I wanted to generate pixel-art tilemaps (think: 16×16 tiles arranged into a small scene), but I kept running into a very specific failure mode: my outputs looked “smudged” and washed out. The same happened when I tried common denoisers—noise removal helped, but the color blocks blurred like wet watercolor.

After a few weekend sessions of tinkering, I ended up with a niche approach that actually matched the data: instead of treating pixel art like natural images, I trained a tiny diffusion-style denoising model that uses a denoising autoencoder loss designed for discrete-ish color blocks. The result wasn’t perfect, but it was dramatically less smeary and much more “tilemap-like.”

In this post I’ll walk through a working, end-to-end prototype in PyTorch:

Represent tilemaps as small RGB images
Train a tiny denoiser with a diffusion-noise schedule
Use the denoising objective at random timesteps
Sample by iteratively removing noise

No external datasets are needed: I generate a toy tilemap dataset on the fly so the code runs anywhere.

Background: what I mean by “diffusion-style denoising”

A diffusion model typically learns to reverse a “noising process” that turns a clean image into noise. Here I’m implementing a lightweight variant:

Take a clean image x0.
Choose a timestep t.
Add noise to get a corrupted image xt.
Train a network to predict the original image (or the noise).
At sampling time, start from random noise and iteratively denoise.

This version uses a denoising autoencoder loss: the network sees xt and is trained to reconstruct the clean image x0.

A dataset that actually looks like tilemaps

Pixel art tilemaps have sharp edges and repeated structures.

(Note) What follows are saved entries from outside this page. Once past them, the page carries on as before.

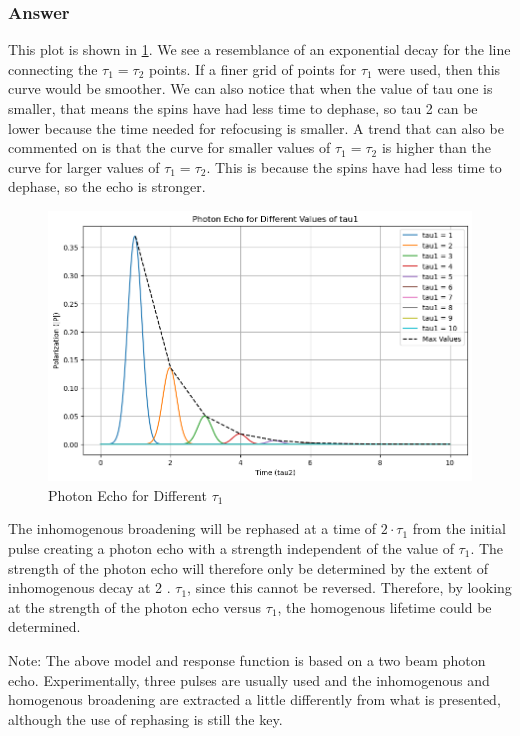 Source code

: \documentclass[12pt]{article}
\begin{document}
\subsubsection{Answer}
This plot is shown in \ref{fig:echo2}. We see a resemblance of an exponential decay for the line connecting the $\tau_{1}=\tau_{2}$ points. If a finer grid of points for $\tau_{1}$ were used, then this curve would be smoother. We can also notice that when the value of tau one is smaller, that means the spins have had less time to dephase, so tau 2 can be lower because the time needed for refocusing is smaller. A trend that can also be commented on is that the curve for smaller values of $\tau_1 = \tau_2$ is higher than the curve for larger values of $\tau_1 = \tau_2$. This is because the spins have had less time to dephase, so the echo is stronger.\\
\begin{figure}
  \centering
  \includegraphics[max width=\textwidth]{echo2.png}
  \caption{Photon Echo for Different $\tau_{1}$}
  \label{fig:echo2}
\end{figure}

The inhomogenous broadening will be rephased at a time of $2 \cdot \tau_{1}$ from the initial pulse creating a photon echo with a strength independent of the value of $\tau_{1}$. The strength of the photon echo will therefore only be determined by the extent of inhomogenous decay at 2 . $\tau_{1}$, since this cannot be reversed. Therefore, by looking at the strength of the photon echo versus $\tau_{1}$, the homogenous lifetime could be determined.

Note: The above model and response function is based on a two beam photon echo. Experimentally, three pulses are usually used and the inhomogenous and homogenous broadening are extracted a little differently from what is presented, although the use of rephasing is still the key.
\end{document}
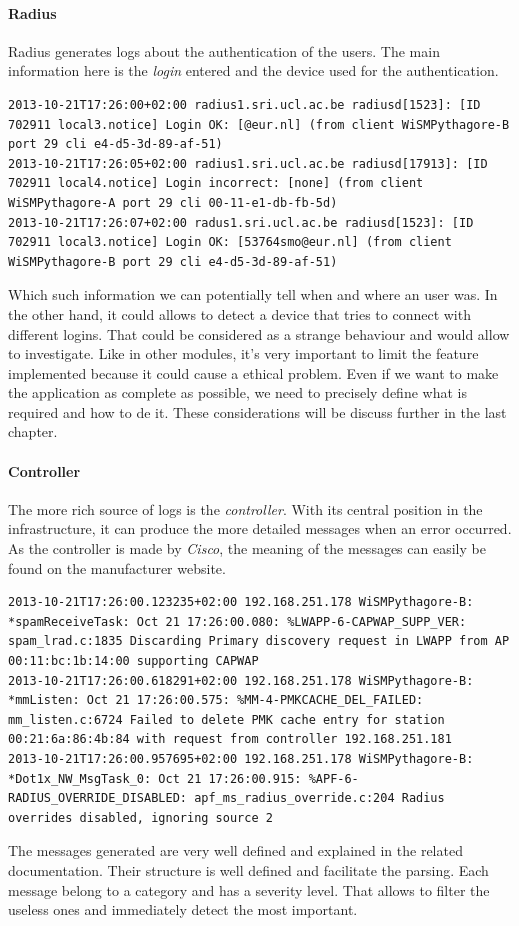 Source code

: \paragraph{Radius}
Radius generates logs about the authentication of the users. The main information here is the \emph{login} entered and the device used for the authentication.
\begin{lstlisting}[frame=single,breaklines=true,caption={Radius logs}]
2013-10-21T17:26:00+02:00 radius1.sri.ucl.ac.be radiusd[1523]: [ID 702911 local3.notice] Login OK: [@eur.nl] (from client WiSMPythagore-B port 29 cli e4-d5-3d-89-af-51)
2013-10-21T17:26:05+02:00 radius1.sri.ucl.ac.be radiusd[17913]: [ID 702911 local4.notice] Login incorrect: [none] (from client WiSMPythagore-A port 29 cli 00-11-e1-db-fb-5d)
2013-10-21T17:26:07+02:00 radus1.sri.ucl.ac.be radiusd[1523]: [ID 702911 local3.notice] Login OK: [53764smo@eur.nl] (from client WiSMPythagore-B port 29 cli e4-d5-3d-89-af-51)
\end{lstlisting}
Which such information we can potentially tell when and where an user was. In the other hand, it could allows to detect a device that tries to connect with different logins. That could be considered as a strange behaviour and would allow to investigate. Like in other modules, it's very important to limit the feature implemented because it could cause a ethical problem. Even if we want to make the application as complete as possible, we need to precisely define what is required and how to de it. These considerations will be discuss further in the last chapter.

\paragraph{Controller}
The more rich source of logs is the \emph{controller}. With its central position in the infrastructure, it can produce the more detailed messages when an error occurred. As the controller is made by \emph{Cisco}, the meaning of the messages can easily be found on the manufacturer website\cite{syslogCisco}.
\begin{lstlisting}[frame=single,breaklines=true,caption={Controller logs}]
2013-10-21T17:26:00.123235+02:00 192.168.251.178 WiSMPythagore-B: *spamReceiveTask: Oct 21 17:26:00.080: %LWAPP-6-CAPWAP_SUPP_VER: spam_lrad.c:1835 Discarding Primary discovery request in LWAPP from AP 00:11:bc:1b:14:00 supporting CAPWAP
2013-10-21T17:26:00.618291+02:00 192.168.251.178 WiSMPythagore-B: *mmListen: Oct 21 17:26:00.575: %MM-4-PMKCACHE_DEL_FAILED: mm_listen.c:6724 Failed to delete PMK cache entry for station 00:21:6a:86:4b:84 with request from controller 192.168.251.181
2013-10-21T17:26:00.957695+02:00 192.168.251.178 WiSMPythagore-B: *Dot1x_NW_MsgTask_0: Oct 21 17:26:00.915: %APF-6-RADIUS_OVERRIDE_DISABLED: apf_ms_radius_override.c:204 Radius overrides disabled, ignoring source 2 
\end{lstlisting}
The messages generated are very well defined and explained in the related documentation. Their structure is well defined and facilitate the parsing. Each message belong to a category and has a severity level. That allows to filter the useless ones and immediately detect the most important.

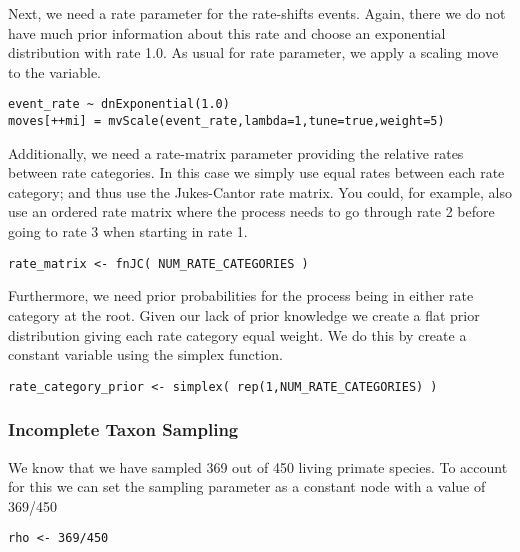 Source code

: Next, we need a rate parameter for the rate-shifts events.
Again, there we do not have much prior information about this rate and choose an exponential distribution with rate 1.0.
As usual for rate parameter, we apply a scaling move to the  variable.
{\tt \begin{snugshade*}
\begin{lstlisting}
event_rate ~ dnExponential(1.0)
moves[++mi] = mvScale(event_rate,lambda=1,tune=true,weight=5)
\end{lstlisting}
\end{snugshade*}}

Additionally, we need a rate-matrix parameter providing the relative rates between rate categories.
In this case we simply use equal rates between each rate category; and thus use the Jukes-Cantor rate matrix.
You could, for example, also use an ordered rate matrix where the process needs to go through rate 2 before going to rate 3 when starting in rate 1.
{\tt \begin{snugshade*}
\begin{lstlisting}
rate_matrix <- fnJC( NUM_RATE_CATEGORIES )
\end{lstlisting}
\end{snugshade*}}
Furthermore, we need prior probabilities for the process being in either rate category at the root.
Given our lack of prior knowledge we create a flat prior distribution giving each rate category equal weight.
We do this by create a constant variable using the simplex function.
{\tt \begin{snugshade*}
\begin{lstlisting}
rate_category_prior <- simplex( rep(1,NUM_RATE_CATEGORIES) )
\end{lstlisting}
\end{snugshade*}}



\subsubsection{Incomplete Taxon Sampling}

We know that we have sampled 369 out of 450 living primate species. 
To account for this we can set the sampling parameter as a constant node with a value of 369/450
{\tt \begin{snugshade*}
\begin{lstlisting}
rho <- 369/450
\end{lstlisting}
\end{snugshade*}}


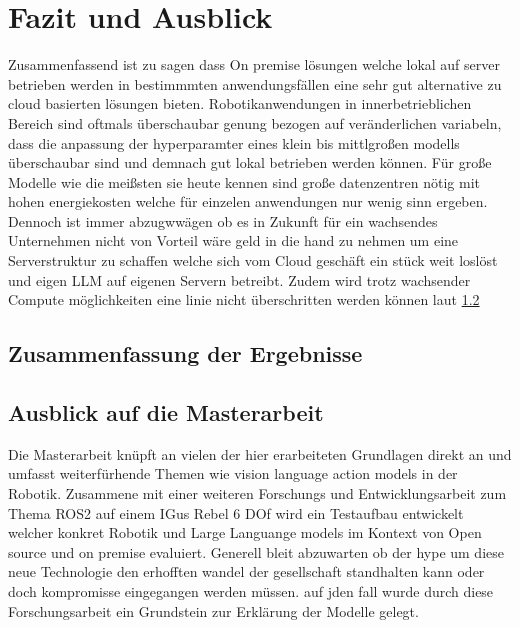 \chapter{Fazit und Ausblick}

Zusammenfassend ist zu sagen dass On premise lösungen welche lokal auf server betrieben werden in bestimmmten anwendungsfällen eine sehr gut alternative zu cloud basierten lösungen bieten. Robotikanwendungen in innerbetrieblichen Bereich sind oftmals überschaubar genung bezogen auf veränderlichen variabeln, dass die anpassung der hyperparamter eines klein bis mittlgroßen modells überschaubar sind und demnach gut lokal betrieben werden können. Für große Modelle wie die meißsten sie heute kennen sind große datenzentren nötig mit hohen energiekosten welche für einzelen anwendungen nur wenig sinn ergeben. Dennoch ist immer abzugwwägen ob es in Zukunft für ein wachsendes Unternehmen nicht von Vorteil wäre geld in die hand zu nehmen um eine Serverstruktur zu schaffen welche sich vom Cloud geschäft ein stück weit loslöst und eigen LLM auf eigenen Servern betreibt. Zudem wird trotz wachsender Compute möglichkeiten eine linie nicht überschritten werden können laut \ref{} 


\section{Zusammenfassung der Ergebnisse}

\section{Ausblick auf die Masterarbeit}
Die Masterarbeit knüpft an vielen der hier erarbeiteten Grundlagen direkt an und umfasst weiterfürhende Themen wie vision language action models in der Robotik. Zusammene mit einer weiteren Forschungs und Entwicklungsarbeit zum Thema ROS2 auf einem IGus Rebel 6 DOf wird ein Testaufbau entwickelt welcher konkret Robotik und Large Languange models im Kontext von Open source und on premise evaluiert.
Generell bleit abzuwarten ob der hype um diese neue Technologie den erhofften wandel der gesellschaft standhalten kann oder doch kompromisse eingegangen werden müssen. auf jden fall wurde durch diese Forschungsarbeit ein Grundstein zur Erklärung der Modelle gelegt.
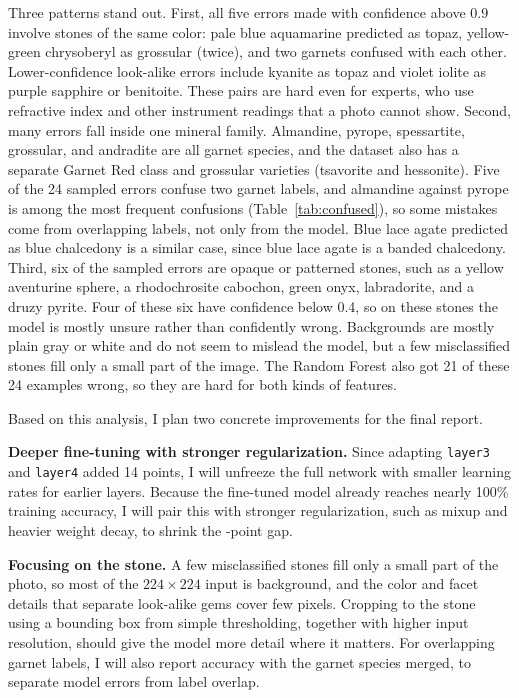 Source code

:\documentclass{article}
\begin{document}
Three patterns stand out. First, all five errors made with confidence above 0.9 involve stones of the same color: pale blue aquamarine predicted as topaz, yellow-green chrysoberyl as grossular (twice), and two garnets confused with each other. Lower-confidence look-alike errors include kyanite as topaz and violet iolite as purple sapphire or benitoite. These pairs are hard even for experts, who use refractive index and other instrument readings that a photo cannot show. Second, many errors fall inside one mineral family. Almandine, pyrope, spessartite, grossular, and andradite are all garnet species, and the dataset also has a separate Garnet Red class and grossular varieties (tsavorite and hessonite). Five of the 24 sampled errors confuse two garnet labels, and almandine against pyrope is among the most frequent confusions (Table~\ref{tab:confused}), so some mistakes come from overlapping labels, not only from the model. Blue lace agate predicted as blue chalcedony is a similar case, since blue lace agate is a banded chalcedony. Third, six of the sampled errors are opaque or patterned stones, such as a yellow aventurine sphere, a rhodochrosite cabochon, green onyx, labradorite, and a druzy pyrite. Four of these six have confidence below 0.4, so on these stones the model is mostly unsure rather than confidently wrong. Backgrounds are mostly plain gray or white and do not seem to mislead the model, but a few misclassified stones fill only a small part of the image. The Random Forest also got 21 of these 24 examples wrong, so they are hard for both kinds of features.

Based on this analysis, I plan two concrete improvements for the final report.

\textbf{Deeper fine-tuning with stronger regularization.} Since adapting \texttt{layer3} and \texttt{layer4} added 14 points, I will unfreeze the full network with smaller learning rates for earlier layers. Because the fine-tuned model already reaches nearly 100\% training accuracy, I will pair this with stronger regularization, such as mixup and heavier weight decay, to shrink the \FTGap{}-point gap.

\textbf{Focusing on the stone.} A few misclassified stones fill only a small part of the photo, so most of the $224\times224$ input is background, and the color and facet details that separate look-alike gems cover few pixels. Cropping to the stone using a bounding box from simple thresholding, together with higher input resolution, should give the model more detail where it matters. For overlapping garnet labels, I will also report accuracy with the garnet species merged, to separate model errors from label overlap.
\end{document}
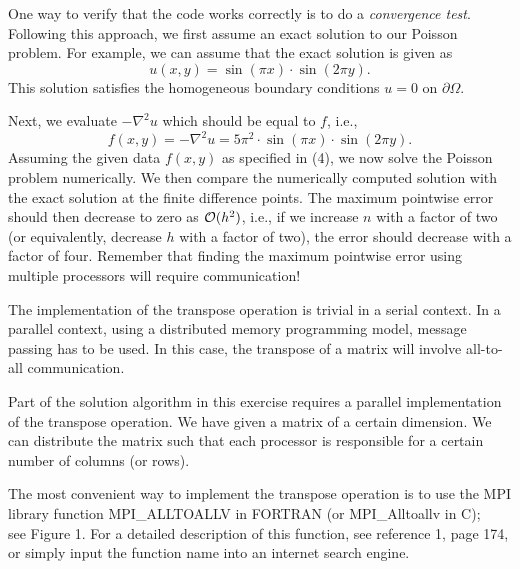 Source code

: \documentclass[11pt]{article}
\begin{document}
\vspace{.3in}



One way to verify that the code works correctly is to do 
a {\em convergence test}. Following this approach, we first assume 
an exact solution to our Poisson problem. For example, we can assume 
that the exact solution is given as 
\begin{equation}
u(x,y) = \sin(\pi x)\cdot \sin(2\pi y) .
\end{equation}
This solution satisfies the homogeneous boundary conditions 
$u=0$ on $\partial\Omega$. 

Next, we evaluate $-\nabla^2 u$ which should be equal to $f$, i.e.,
\begin{equation}
f(x,y) = -\nabla^2 u = 5\pi^2\cdot \sin(\pi x)\cdot \sin(2\pi y) .
\end{equation}
Assuming the given data $f(x,y)$ as specified in (4), we now solve the 
Poisson problem numerically. We then compare the numerically computed
solution with the exact solution at the finite difference points. 
The maximum pointwise error should then decrease to zero as ${\cal
  O}(h^2)$, i.e., if we increase $n$ with a factor of two (or 
equivalently, decrease $h$ with a factor of two), the error should 
decrease with a factor of four. 
Remember that finding the maximum pointwise error using multiple 
processors will require communication!


The implementation of the transpose operation is trivial in a 
serial context. In a parallel context, using a distributed 
memory programming model, message passing has to be used. 
In this case, the transpose of a matrix will involve all-to-all 
communication. 

Part of the solution algorithm in this exercise requires 
a parallel implementation of the transpose operation. 
We have given a matrix of a certain dimension. 
We can distribute the matrix such that each processor 
is responsible for a certain number of columns (or rows). 

The most convenient way to implement the transpose operation 
is to use the MPI library function \textrm{MPI\_ALLTOALLV} in FORTRAN 
(or \textrm{MPI\_Alltoallv} in C);\\
see Figure 1. For a detailed description of this function, 
see reference 1, page 174, or simply input the function name into an internet
search engine.
\end{document}
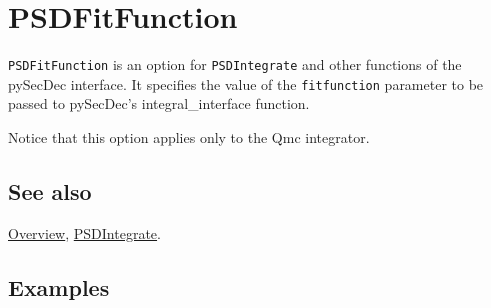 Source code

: \documentclass[../FeynHelpersManual.tex]{subfiles}
\begin{document}
\hypertarget{psdfitfunction}{
\section{PSDFitFunction}\label{psdfitfunction}}

\texttt{PSDFitFunction} is an option for \texttt{PSDIntegrate} and other
functions of the pySecDec interface. It specifies the value of the
\texttt{fitfunction} parameter to be passed to pySecDec's
integral\_interface function.

Notice that this option applies only to the Qmc integrator.

\subsection{See also}

\hyperlink{toc}{Overview}, \hyperlink{psdintegrate}{PSDIntegrate}.

\subsection{Examples}
\end{document}
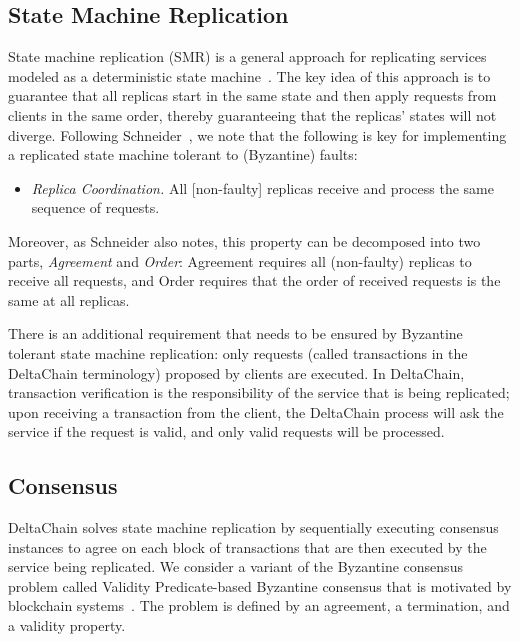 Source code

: \subsection{State Machine Replication}

State machine replication (SMR) is a general approach for replicating services
modeled as a deterministic state machine~\cite{Lam78:cacm,Sch90:survey}.  The
key idea of this approach is to guarantee that all replicas start in the same
state and then apply requests from clients in the same order, thereby
guaranteeing that the replicas' states will not diverge.  Following
Schneider~\cite{Sch90:survey}, we note that the following is key for
implementing a replicated state machine tolerant to (Byzantine) faults:

\begin{itemize} \item \emph{Replica Coordination.} All [non-faulty] replicas
    receive and process the same sequence of requests.  \end{itemize}

Moreover, as Schneider also notes, this property can be decomposed into two
parts, \emph{Agreement} and \emph{Order}: Agreement requires all (non-faulty)
replicas to receive all requests, and Order requires that the order of received
requests is the same at all replicas.

There is an additional requirement that needs to be ensured by Byzantine
tolerant state machine replication: only requests (called transactions in the
DeltaChain terminology) proposed by clients are executed. In DeltaChain,
transaction verification is the responsibility of the service that is being
replicated; upon receiving a transaction from the client, the DeltaChain
process will ask the service if the request is valid, and only valid requests
will be processed. 

 \subsection{Consensus} \label{sec:consensus}

DeltaChain solves state machine replication by sequentially executing consensus
instances to agree on each block of transactions that are
then executed by the service being replicated. We consider a variant of the
Byzantine consensus problem called Validity Predicate-based Byzantine consensus
that is motivated by blockchain systems~\cite{GLR17:red-belly-bc}. The problem
is defined by an agreement, a termination, and a validity property.

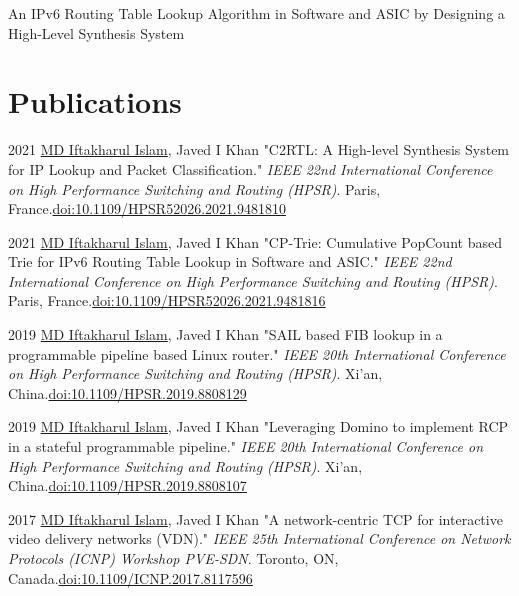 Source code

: \documentclass[11pt,letterpaper]{report}
\begin{document}
	An IPv6 Routing Table Lookup Algorithm in Software and ASIC by Designing a High-Level Synthesis System



    \section*{Publications}



    \begin{tablist}
        \item[2021] \tab{}\underline{MD Iftakharul Islam}, Javed I Khan "C2RTL: A High-level Synthesis System for IP Lookup and Packet Classification." \textit{IEEE 22nd International Conference on High Performance Switching and Routing (HPSR)}. Paris, France.\@ \href{https://ieeexplore.ieee.org/document/9481810}{doi:10.1109/HPSR52026.2021.9481810}
    	
        \item[2021] \tab{}\underline{MD Iftakharul Islam}, Javed I Khan "CP-Trie: Cumulative PopCount based Trie for IPv6 Routing Table Lookup in Software and ASIC." \textit{IEEE 22nd International Conference on High Performance Switching and Routing (HPSR)}. Paris, France.\@ \href{https://ieeexplore.ieee.org/document/9481816}{doi:10.1109/HPSR52026.2021.9481816}

        \item[2019] \tab{}\underline{MD Iftakharul Islam}, Javed I Khan "SAIL based FIB lookup in a programmable pipeline based Linux router." \textit{IEEE 20th International Conference on High Performance Switching and Routing (HPSR)}. Xi'an, China.\@ \href{https://ieeexplore.ieee.org/document/8808129}{doi:10.1109/HPSR.2019.8808129}

        \item[2019] \tab{}\underline{MD Iftakharul Islam}, Javed I Khan "Leveraging Domino to implement RCP in a stateful programmable pipeline." \textit{IEEE 20th International Conference on High Performance Switching and Routing (HPSR)}. Xi'an, China.\@ \href{https://ieeexplore.ieee.org/document/8808107}{doi:10.1109/HPSR.2019.8808107}
        
        \item[2017] \tab{}\underline{MD Iftakharul Islam}, Javed I Khan "A network-centric TCP for interactive video delivery networks (VDN)." \textit{IEEE 25th International Conference on Network Protocols (ICNP) Workshop PVE-SDN}. Toronto, ON, Canada.\@ \href{https://ieeexplore.ieee.org/document/8117596}{doi:10.1109/ICNP.2017.8117596}


\end{tablist}
\end{document}
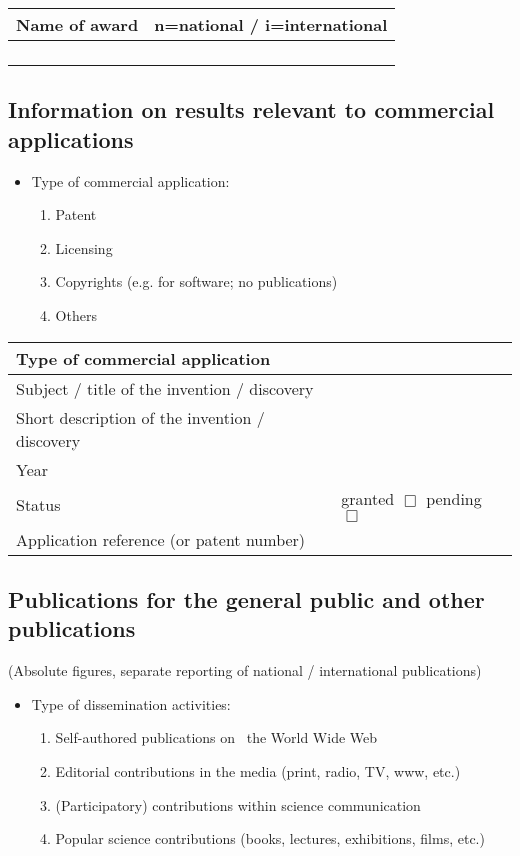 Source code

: \documentclass[a4paper, 11pt]{article}
\begin{document}
\begin{tabular}{|p{9cm}|c|}
\multicolumn{1}{c}{\textbf{Name of award}} & \multicolumn{1}{c}{\textbf{n=national / i=international}} \\
\hline
 & \\
\hline
 & \\
\hline
 & \\
\hline
 & \\
\hline
\end{tabular}


\subsection{Information on results relevant to commercial applications}

\begin{itemize}
\item Type of commercial application:
  \begin{enumerate}
    \item Patent
    \item Licensing
    \item Copyrights (e.g. for software; no publications)
    \item Others
  \end{enumerate}
\end{itemize}

\begin{tabular}{|l|l|}
\hline
Type of commercial application & \\
\hline
Subject / title of the invention / discovery & \\
\hline
Short description of the invention / discovery & \\
\hline
Year & \\
\hline
Status & granted $\Box$ \hspace{2cm} pending $\Box$ \\
\hline
Application reference (or patent number) & \\
\hline
\end{tabular}

\subsection{Publications for the general public and other publications}

(Absolute figures, separate reporting of national / international publications)

\begin{itemize}
  \item Type of dissemination activities:
  \begin{enumerate}
    \item Self-authored publications on  the World Wide Web
    \item Editorial contributions in the media (print, radio, TV, www, etc.)
    \item (Participatory) contributions within science communication
    \item Popular science contributions (books, lectures, exhibitions, films, etc.)
  \end{enumerate}
\end{itemize}
\end{document}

To mimic that, I generate small scenes by:

Choosing a palette of colors
Drawing a few “tile types” (floor, wall, water, sky)
Assembling them into an 8×8 grid of tiles, then resizing to a low-res image

Below is a toy generator that produces images of shape (3, 32, 32).

Step 1: Build a toy tilemap dataset

import math
import random
import torch
from torch.utils.data import Dataset, DataLoader

class TileMapDataset(Dataset):
    """
    Produces toy 'pixel art tilemaps' as low-res RGB images.
    Output: float tensor in [0, 1] with shape (3, H, W).
    """
    def __init__(self, n_samples=2000, tile_size=4, grid_size=8, seed=0):
        super().__init__()
        self.n_samples = n_samples
        self.tile_size = tile_size
        self.grid_size = grid_size
        self.H = grid_size * tile_size
        self.W = grid_size * tile_size

        rng = random.Random(seed)
        # A small palette: floor, wall, water, sky (+ some accent colors)
        self.palette = [
            (30, 30, 30),     # dark floor
            (210, 210, 210),  # wall
            (40, 120, 220),   # water
            (130, 200, 255),  # sky
            (240, 180, 60),   # accent
            (60, 220, 120),   # grass
        ]
        # Normalize palette to [0,1] tensors later

        self.rng = rng

    def _pick_color(self, idx):
        r, g, b = self.palette[idx]
        return torch.tensor([r, g, b], dtype=torch.float32) / 255.0

    def _generate_one(self):
        ts = self.tile_size
        gs = self.grid_size
        H = self.H
        W = self.W

        img = torch.zeros(3, H, W, dtype=torch.float32)

        # Choose a "scene theme"
        theme = self.rng.choice(["cave", "island", "sky"])
        # Create a base map of tile types
        # 0 floor, 1 wall, 2 water, 3 sky, 4 accent, 5 grass
        grid = [[0 for _ in range(gs)] for _ in range(gs)]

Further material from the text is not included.